岩手の頑固親父

恵まれた自然、環境に暮す 老農のつぶやき、ぼやき

時給

2023-08-21 15:07:05 | いなか暮し

 暑い夏、昼食後 少し横になろう・・と、思った頃から決まったように近くの大豆畑からあの甲高い特徴ある雉の鳴き声がする。
 友達、恋人探し? 何日か続いた後に今日は二羽並んで歩いている、 ようやく巡り合えたのだろう。
 いつもの鳴き声もなく、胸をはって歩いているような・・めでたしめでたし。

 農業高校を出て家業の農業についたのは昭和37年、もう60年もの昔、まだ東海道新幹線も走っていない頃、花巻近辺では当時、農家の長男は学校出たら就農、2、3男は企業に就職するというのが当たり前、長男は農業を次ぐのが親孝行とも言われた時代。
 疑うことなく就農して両親と一緒に農業をして小遣い銭をもらった記憶も少ない。秋口になったころから「酒屋に行かないか・・」と誘ってくる人が増えてくる。岩手の県南、花巻地方は昔から南部杜氏として全国に酒造りの技術集団を送り出し、秋ごろからその杜氏の勧誘が盛んになる。
 友人と相談し一緒に県外の造り酒屋に出稼ぎに出かけた。蔵で働く人たちは11、12人ほどみんな花巻の人たち、集団のトップ杜氏さんは60代だったがあとはみんな若く平均年齢が30代、食事も仕事も寝るのも一緒の仕事は楽しかったし少々の夜遊びもできる、親元を離れた解放感に浸った。
 当時、出稼ぎ酒造りの賃金は日給430円、月収1万を超えたことにびっくり。1年前の高校3年の時の郵便局の配達アルバイトは一日歩き回って220円だったから出稼ぎ先の酒屋の賃金430円はびっくりするほど高かった。
 賃金をせっせと我が家に送る人あり、中には家から離れた解放感で遊び過ぎて逆に小遣い銭を家から送金させている輩もいた。
 高いと思った賃金も一日の賃金で一升の清酒を買えない額だったように記憶している。ちなみにその年、昭和37年の生産者米価60㌔4800円ほど、米価はこの後数年しては消費量の減退等々で生産調整、米価低迷に移る。 
 1ヶ月の賃金収入が1万円を超え3万になり5万になり10万円も超え賃金は上昇が続く、そういう時代だった。
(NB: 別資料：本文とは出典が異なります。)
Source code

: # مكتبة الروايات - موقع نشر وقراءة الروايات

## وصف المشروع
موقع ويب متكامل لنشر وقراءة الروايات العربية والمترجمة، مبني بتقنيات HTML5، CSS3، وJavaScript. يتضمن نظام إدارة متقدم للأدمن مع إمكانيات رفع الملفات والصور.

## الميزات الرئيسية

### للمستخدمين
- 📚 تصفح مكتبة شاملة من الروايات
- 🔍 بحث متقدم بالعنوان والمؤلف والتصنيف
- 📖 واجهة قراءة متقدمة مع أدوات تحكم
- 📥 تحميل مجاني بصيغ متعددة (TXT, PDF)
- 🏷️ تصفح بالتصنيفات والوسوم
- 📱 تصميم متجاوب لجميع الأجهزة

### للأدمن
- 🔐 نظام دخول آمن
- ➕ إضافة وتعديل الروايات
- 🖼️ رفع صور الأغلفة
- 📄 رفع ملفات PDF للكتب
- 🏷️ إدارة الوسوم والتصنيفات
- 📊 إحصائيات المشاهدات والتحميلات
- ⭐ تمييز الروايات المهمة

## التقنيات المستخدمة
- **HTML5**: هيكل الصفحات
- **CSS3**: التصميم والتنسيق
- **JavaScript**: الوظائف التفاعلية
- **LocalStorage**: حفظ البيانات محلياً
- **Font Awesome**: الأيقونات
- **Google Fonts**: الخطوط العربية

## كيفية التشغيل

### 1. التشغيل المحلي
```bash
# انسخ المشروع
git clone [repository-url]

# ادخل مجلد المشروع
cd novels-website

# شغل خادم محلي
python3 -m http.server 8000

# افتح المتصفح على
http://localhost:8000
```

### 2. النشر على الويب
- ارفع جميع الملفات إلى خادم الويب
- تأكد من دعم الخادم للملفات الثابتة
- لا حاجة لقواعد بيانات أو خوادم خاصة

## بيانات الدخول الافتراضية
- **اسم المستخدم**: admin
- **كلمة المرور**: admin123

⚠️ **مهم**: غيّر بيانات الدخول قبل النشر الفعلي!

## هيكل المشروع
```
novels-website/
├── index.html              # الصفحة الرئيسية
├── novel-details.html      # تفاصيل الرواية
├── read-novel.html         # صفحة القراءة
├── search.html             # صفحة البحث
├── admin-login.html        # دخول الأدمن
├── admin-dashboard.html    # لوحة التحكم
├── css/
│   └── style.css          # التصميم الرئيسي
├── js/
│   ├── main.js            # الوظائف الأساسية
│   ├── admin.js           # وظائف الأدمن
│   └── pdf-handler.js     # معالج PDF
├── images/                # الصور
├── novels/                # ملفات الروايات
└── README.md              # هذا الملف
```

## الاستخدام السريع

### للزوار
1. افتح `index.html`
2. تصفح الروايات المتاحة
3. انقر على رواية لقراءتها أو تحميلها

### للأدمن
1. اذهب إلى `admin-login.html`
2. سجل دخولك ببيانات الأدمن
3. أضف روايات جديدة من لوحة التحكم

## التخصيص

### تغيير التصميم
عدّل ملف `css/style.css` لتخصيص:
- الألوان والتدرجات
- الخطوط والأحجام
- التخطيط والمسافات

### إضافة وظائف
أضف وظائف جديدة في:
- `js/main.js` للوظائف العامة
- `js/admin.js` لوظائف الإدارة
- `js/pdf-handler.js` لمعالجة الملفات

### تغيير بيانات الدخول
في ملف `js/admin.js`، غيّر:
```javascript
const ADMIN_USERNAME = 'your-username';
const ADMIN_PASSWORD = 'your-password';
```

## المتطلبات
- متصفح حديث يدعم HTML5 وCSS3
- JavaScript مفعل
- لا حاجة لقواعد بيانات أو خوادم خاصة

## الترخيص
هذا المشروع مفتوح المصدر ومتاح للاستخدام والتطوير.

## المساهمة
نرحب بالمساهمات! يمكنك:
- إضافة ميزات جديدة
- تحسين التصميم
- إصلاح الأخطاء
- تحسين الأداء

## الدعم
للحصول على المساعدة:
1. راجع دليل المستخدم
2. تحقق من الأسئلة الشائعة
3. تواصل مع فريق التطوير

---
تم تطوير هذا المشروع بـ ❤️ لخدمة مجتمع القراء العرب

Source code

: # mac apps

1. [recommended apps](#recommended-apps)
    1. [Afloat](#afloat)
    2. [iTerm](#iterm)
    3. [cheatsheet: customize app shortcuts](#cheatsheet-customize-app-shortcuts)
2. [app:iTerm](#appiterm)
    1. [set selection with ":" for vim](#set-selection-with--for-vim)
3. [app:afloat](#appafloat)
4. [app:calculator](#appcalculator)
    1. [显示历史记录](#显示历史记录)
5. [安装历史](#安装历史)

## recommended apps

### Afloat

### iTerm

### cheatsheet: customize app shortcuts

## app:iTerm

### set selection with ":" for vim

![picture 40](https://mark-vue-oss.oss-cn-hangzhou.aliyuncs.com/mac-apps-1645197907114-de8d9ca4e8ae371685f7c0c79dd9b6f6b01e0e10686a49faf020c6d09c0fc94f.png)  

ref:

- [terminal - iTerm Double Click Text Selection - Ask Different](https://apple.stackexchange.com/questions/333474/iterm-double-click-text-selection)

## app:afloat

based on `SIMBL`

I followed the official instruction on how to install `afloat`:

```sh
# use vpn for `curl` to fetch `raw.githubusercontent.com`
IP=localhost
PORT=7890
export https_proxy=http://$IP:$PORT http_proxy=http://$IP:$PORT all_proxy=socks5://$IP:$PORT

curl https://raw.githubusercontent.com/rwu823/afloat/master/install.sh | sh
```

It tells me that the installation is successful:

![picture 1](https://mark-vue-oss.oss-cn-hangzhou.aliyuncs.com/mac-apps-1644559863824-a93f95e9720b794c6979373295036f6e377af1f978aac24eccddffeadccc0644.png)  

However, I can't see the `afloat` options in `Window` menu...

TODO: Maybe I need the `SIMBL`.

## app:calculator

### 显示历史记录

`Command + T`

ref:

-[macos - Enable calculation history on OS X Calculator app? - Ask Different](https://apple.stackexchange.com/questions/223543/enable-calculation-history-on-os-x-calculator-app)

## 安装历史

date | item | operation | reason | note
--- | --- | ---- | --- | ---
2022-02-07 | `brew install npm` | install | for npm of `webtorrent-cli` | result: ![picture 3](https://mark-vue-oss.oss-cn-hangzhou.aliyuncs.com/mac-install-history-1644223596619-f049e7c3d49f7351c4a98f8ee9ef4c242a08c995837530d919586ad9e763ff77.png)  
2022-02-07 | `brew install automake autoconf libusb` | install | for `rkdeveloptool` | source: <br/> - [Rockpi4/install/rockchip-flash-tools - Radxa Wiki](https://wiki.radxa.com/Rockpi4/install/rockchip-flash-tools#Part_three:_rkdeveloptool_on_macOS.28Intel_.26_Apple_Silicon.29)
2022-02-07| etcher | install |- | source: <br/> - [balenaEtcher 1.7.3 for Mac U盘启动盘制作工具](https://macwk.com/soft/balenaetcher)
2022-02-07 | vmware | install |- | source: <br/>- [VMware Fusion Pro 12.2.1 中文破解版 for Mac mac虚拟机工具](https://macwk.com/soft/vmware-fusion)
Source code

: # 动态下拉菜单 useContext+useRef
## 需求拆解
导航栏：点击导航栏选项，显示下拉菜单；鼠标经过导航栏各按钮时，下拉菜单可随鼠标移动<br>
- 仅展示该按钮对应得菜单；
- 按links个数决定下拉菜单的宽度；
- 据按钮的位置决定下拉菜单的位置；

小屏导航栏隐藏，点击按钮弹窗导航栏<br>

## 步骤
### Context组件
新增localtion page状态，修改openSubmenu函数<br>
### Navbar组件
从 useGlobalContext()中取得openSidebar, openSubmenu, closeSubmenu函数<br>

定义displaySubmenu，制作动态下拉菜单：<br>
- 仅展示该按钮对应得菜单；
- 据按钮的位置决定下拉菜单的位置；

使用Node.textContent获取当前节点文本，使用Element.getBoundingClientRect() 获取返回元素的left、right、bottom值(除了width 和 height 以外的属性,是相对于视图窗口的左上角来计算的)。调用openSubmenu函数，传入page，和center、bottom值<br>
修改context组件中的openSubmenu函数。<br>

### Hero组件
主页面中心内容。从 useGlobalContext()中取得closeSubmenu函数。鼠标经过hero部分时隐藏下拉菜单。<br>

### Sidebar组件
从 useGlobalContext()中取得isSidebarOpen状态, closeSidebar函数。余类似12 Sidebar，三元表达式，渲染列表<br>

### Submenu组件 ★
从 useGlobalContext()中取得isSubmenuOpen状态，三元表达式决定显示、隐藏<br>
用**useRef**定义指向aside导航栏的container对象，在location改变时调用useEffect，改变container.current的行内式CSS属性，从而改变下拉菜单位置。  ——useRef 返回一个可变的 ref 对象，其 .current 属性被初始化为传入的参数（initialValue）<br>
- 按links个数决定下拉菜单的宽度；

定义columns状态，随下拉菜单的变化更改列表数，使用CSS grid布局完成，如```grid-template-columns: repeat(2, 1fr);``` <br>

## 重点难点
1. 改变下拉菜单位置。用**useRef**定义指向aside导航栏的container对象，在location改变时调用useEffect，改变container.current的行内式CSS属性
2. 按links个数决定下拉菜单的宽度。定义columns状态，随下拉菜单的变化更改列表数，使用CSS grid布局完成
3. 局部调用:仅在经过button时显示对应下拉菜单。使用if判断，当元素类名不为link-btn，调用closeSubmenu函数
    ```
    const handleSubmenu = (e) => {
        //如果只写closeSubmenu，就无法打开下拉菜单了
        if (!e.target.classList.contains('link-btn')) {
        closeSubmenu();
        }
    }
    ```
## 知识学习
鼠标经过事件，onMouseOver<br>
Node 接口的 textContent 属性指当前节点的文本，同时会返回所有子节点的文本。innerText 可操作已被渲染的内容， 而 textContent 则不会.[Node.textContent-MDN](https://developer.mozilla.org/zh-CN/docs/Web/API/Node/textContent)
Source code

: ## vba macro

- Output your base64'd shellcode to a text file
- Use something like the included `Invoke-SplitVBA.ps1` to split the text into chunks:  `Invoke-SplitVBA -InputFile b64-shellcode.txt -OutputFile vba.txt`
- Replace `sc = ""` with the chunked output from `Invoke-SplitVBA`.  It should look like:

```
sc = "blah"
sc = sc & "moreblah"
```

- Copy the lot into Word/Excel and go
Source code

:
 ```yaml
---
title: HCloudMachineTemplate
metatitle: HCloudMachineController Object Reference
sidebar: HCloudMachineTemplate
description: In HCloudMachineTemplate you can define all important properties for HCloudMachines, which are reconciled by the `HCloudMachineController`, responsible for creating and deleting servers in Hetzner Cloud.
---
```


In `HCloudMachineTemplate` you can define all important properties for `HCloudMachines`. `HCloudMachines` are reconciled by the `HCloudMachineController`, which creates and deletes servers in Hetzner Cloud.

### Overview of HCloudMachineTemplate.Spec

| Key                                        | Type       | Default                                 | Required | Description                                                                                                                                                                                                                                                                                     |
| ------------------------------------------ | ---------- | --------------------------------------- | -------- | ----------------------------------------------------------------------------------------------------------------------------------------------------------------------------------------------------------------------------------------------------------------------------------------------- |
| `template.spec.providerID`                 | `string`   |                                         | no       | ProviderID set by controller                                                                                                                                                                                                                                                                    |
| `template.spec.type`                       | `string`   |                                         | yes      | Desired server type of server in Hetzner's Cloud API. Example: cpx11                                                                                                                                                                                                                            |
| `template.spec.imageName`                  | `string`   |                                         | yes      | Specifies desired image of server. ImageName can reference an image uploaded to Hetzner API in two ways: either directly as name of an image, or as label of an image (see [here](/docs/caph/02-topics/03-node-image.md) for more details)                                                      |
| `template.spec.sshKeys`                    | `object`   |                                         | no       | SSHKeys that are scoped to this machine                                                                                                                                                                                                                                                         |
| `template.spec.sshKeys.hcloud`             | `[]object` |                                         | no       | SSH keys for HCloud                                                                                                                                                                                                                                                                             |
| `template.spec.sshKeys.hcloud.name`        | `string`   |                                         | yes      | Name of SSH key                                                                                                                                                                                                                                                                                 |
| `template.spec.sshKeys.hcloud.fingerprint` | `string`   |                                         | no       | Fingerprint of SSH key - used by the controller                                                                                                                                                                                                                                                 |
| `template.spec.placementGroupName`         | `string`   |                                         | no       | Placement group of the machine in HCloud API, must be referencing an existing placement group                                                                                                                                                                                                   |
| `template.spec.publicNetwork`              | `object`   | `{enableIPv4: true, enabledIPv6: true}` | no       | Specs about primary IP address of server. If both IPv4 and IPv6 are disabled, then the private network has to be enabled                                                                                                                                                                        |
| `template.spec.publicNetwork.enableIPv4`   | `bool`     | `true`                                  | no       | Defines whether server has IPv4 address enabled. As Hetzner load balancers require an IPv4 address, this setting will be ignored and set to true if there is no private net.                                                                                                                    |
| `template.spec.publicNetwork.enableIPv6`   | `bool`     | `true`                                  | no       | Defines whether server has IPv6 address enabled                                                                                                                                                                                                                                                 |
 先ごろ最低賃金が公表された、時給が初めて1000円を超えたとか、その昔、日給430円、時給にしたら430/8 1時間賃金54円と比べたら雲泥の差 比較には無理がある、比べようもないがその数字には目を見張る。
 食べたいものは何でも食べて、ほしいものは大抵のものが手に入る、
 とやかくは言うが、やっぱり現代は平和、「いい時代」に生きたと感謝する。